Gross neglect of duty

Very often when legislation is debated in Parliament, legislators examine the provisions with a fine tooth comb. In the political give and take that occurs during the committee stage of a Bill, MPs and senators are often assured that whatever concerns they have will be addressed by the presence of certain checks and balances in the statute. One such check is often a quasi-autonomous review body of some sort.

In the case of the Defence Act, Section 7 establishes a Defence Council which falls under “the general authority of the minister for the command, administration and discipline of and all other matters relating to the force.” This council does not have any hand in operational matters relating to soldiers. It cannot send soldiers out into the battlefield. Rather, it is a body which brings Cabinet ministers, public servants and Defence Force personnel to review matters and to act as an appeals body. If a soldier has a complaint, he or she may go to the council.

The benefit of this is palpable. An aggrieved soldier will be able to turn to a wider group of officials to air his or her complaints.

Such a procedure goes hand in hand with the high levels of power which Parliament bestows on public bodies and entities. Therefore, when the law is implemented in such a way that sees the power enforced, but not the check, this is a serious perversion of the letter and spirit of the law.

Were it not for the court case brought by Andrew Seesahai, the State’s failure to convene a meeting of the council would never have come to light. In handing down a ruling in the case, Justice Frank Seepersad minced no words.

“It is difficult to fathom why during the last four years of the previous government’s tenure, no meeting of the Defence Council was occasioned,” he said. He also expressed concern that the council had advanced no proper explanation of why Seesahai’s matter before it had not been determined.

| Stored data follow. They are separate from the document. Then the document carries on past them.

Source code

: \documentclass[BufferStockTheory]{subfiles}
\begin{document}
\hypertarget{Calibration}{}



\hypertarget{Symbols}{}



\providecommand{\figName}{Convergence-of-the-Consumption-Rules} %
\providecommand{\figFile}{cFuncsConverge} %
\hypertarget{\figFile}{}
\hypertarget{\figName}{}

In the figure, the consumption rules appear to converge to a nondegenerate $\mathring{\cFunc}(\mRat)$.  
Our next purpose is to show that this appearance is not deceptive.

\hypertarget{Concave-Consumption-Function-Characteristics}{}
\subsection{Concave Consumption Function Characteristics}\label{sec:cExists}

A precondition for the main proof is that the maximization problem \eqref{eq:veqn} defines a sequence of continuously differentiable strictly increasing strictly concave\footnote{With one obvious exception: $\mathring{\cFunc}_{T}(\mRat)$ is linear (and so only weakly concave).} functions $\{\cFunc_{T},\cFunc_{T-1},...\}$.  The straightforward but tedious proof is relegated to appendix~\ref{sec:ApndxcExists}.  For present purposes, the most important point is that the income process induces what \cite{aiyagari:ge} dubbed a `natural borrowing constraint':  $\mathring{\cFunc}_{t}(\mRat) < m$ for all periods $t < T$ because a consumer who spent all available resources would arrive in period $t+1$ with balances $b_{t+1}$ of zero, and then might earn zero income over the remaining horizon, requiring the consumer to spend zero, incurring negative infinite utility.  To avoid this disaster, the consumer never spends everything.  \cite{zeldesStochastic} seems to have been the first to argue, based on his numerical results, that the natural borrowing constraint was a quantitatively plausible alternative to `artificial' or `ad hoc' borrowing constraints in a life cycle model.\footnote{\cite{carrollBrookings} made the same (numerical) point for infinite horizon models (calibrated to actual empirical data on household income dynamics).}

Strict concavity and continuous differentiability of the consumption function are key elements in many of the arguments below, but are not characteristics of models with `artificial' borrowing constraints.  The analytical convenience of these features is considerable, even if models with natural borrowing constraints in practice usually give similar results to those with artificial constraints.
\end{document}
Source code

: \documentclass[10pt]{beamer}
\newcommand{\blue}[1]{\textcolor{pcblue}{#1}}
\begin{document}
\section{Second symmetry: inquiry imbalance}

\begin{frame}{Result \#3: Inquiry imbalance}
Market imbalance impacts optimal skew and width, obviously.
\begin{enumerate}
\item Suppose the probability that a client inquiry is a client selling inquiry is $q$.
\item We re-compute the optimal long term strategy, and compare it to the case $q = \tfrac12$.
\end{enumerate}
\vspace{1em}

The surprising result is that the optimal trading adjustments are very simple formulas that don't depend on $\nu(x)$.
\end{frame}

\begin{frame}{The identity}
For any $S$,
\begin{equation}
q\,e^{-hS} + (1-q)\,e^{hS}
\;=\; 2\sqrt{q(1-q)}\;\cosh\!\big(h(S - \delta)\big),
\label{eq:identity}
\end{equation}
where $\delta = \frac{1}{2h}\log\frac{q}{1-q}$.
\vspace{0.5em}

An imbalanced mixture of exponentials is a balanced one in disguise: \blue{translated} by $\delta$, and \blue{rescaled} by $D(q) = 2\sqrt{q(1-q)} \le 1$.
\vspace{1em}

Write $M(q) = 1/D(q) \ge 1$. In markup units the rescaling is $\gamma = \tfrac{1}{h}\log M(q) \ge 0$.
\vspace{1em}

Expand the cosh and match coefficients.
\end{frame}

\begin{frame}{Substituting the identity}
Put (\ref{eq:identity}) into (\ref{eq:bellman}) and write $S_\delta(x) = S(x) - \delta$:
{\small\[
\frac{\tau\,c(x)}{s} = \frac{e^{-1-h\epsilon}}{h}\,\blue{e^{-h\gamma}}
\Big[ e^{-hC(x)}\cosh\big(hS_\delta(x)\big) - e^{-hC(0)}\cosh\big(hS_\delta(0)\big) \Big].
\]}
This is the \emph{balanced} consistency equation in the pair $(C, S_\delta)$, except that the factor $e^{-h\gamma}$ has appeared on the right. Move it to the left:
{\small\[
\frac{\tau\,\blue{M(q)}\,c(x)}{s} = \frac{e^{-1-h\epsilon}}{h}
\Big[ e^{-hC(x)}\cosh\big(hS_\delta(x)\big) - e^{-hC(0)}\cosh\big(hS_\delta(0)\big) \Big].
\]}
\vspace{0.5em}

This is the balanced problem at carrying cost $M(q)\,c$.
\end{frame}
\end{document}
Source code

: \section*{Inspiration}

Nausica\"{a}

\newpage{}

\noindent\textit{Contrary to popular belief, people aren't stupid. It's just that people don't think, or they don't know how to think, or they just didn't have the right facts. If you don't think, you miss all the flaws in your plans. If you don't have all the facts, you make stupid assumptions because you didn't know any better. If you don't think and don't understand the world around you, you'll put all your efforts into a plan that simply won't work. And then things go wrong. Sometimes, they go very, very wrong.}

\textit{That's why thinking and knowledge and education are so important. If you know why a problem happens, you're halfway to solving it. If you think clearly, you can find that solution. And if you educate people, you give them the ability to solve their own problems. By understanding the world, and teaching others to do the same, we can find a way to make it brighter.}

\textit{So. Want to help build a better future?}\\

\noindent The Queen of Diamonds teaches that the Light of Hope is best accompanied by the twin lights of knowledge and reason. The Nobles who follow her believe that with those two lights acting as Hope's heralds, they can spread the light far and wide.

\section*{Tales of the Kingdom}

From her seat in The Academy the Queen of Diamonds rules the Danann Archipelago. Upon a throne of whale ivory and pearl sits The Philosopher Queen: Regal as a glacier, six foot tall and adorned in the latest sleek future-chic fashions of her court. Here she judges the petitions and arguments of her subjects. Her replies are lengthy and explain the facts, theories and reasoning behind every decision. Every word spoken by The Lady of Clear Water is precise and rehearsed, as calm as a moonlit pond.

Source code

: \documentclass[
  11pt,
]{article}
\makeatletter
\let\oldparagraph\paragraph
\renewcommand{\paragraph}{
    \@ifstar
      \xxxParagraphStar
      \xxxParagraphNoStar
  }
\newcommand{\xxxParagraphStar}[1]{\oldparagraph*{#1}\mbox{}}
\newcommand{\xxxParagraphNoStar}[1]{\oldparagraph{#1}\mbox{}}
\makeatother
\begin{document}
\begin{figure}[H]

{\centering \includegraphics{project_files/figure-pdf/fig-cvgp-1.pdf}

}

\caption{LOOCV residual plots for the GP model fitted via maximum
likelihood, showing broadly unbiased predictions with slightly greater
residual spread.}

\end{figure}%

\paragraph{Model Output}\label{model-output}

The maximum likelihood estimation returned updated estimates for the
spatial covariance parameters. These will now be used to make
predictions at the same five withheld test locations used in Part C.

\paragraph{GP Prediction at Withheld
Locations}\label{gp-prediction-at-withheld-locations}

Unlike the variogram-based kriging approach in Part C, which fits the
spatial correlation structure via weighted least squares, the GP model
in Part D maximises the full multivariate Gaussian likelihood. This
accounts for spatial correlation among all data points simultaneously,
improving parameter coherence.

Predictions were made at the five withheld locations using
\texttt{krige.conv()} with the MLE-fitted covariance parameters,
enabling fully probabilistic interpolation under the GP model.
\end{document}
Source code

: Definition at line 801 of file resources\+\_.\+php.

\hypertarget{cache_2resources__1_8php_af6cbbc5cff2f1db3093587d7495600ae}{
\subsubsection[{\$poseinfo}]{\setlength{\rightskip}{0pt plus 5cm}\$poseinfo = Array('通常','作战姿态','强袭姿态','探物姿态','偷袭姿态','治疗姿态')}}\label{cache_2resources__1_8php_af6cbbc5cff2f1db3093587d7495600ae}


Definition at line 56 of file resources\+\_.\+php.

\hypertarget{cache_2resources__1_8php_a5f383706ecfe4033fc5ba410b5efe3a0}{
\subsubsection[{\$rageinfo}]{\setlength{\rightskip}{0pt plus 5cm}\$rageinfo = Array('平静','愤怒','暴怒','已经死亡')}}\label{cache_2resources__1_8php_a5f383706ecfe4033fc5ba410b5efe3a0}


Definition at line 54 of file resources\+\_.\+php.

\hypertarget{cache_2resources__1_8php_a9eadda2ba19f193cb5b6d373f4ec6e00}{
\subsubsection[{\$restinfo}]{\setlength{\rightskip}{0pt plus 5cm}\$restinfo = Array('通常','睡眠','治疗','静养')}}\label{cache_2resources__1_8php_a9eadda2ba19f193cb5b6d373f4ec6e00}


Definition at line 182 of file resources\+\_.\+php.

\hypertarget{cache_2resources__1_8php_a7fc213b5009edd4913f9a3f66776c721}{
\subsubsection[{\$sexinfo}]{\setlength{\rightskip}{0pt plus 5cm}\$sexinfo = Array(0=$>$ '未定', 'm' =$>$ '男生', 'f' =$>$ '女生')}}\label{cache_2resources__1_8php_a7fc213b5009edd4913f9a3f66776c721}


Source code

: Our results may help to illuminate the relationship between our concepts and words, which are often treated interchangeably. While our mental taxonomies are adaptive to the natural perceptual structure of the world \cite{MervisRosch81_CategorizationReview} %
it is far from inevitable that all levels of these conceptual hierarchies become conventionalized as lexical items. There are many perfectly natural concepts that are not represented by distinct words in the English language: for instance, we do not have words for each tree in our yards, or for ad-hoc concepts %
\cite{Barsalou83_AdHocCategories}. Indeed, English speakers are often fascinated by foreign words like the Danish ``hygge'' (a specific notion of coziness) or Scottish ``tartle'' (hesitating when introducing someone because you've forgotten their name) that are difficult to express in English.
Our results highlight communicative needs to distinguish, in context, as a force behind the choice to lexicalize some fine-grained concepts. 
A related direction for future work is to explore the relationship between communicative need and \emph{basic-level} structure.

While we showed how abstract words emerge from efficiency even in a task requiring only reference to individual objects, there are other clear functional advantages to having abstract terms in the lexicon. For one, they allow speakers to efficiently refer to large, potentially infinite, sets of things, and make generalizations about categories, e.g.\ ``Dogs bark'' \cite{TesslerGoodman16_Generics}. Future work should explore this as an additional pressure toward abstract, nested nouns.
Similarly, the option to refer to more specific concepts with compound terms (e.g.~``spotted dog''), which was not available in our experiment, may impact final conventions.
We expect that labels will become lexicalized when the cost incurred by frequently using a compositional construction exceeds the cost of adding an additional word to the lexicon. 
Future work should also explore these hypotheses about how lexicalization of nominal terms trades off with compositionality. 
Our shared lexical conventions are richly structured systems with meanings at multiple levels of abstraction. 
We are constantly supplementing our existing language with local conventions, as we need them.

“A body such as the defendant, clothed with the statutory obligation to adjudicate upon the rights and obligations of members of the Defence Force, cannot simply abdicate its duty by its failure to promptly and efficiently address complaints referred to it,” the judge said.

He was critical of the fact that for five years the Defence Council did not meet and said, “Such a circumstance is simply unacceptable and really amounts to a gross dereliction of the statutory obligation that it was mandated to follow. This untenable situation continued for a further year into the new administration’s reign, until a meeting was held on 14 July 2016.” Here is yet another arm of the State which has managed to keep its inefficiency under the radar.

Until now.

We welcome the judge’s comments.

We hope it will result in a stronger resolve on the part of technocrats, advisers and ministers to fulfil their statutory duties.

Ironically, all of this demonstrates the importance of another arm of the State functioning efficiently: the Judiciary. When official State entities fail to fulfil lawful obligations, the only recourse open to a citizen is the court.

It is likely, however, this matter is just the tip of the iceberg.

Though this case focused on one body and the conduct of one government administration, the fact remains that successive administrations have, over the course of years, even decades, often failed in their statutory duties.

If this is to change in the long run it is important for more citizens to come forward, as Seesahai has done.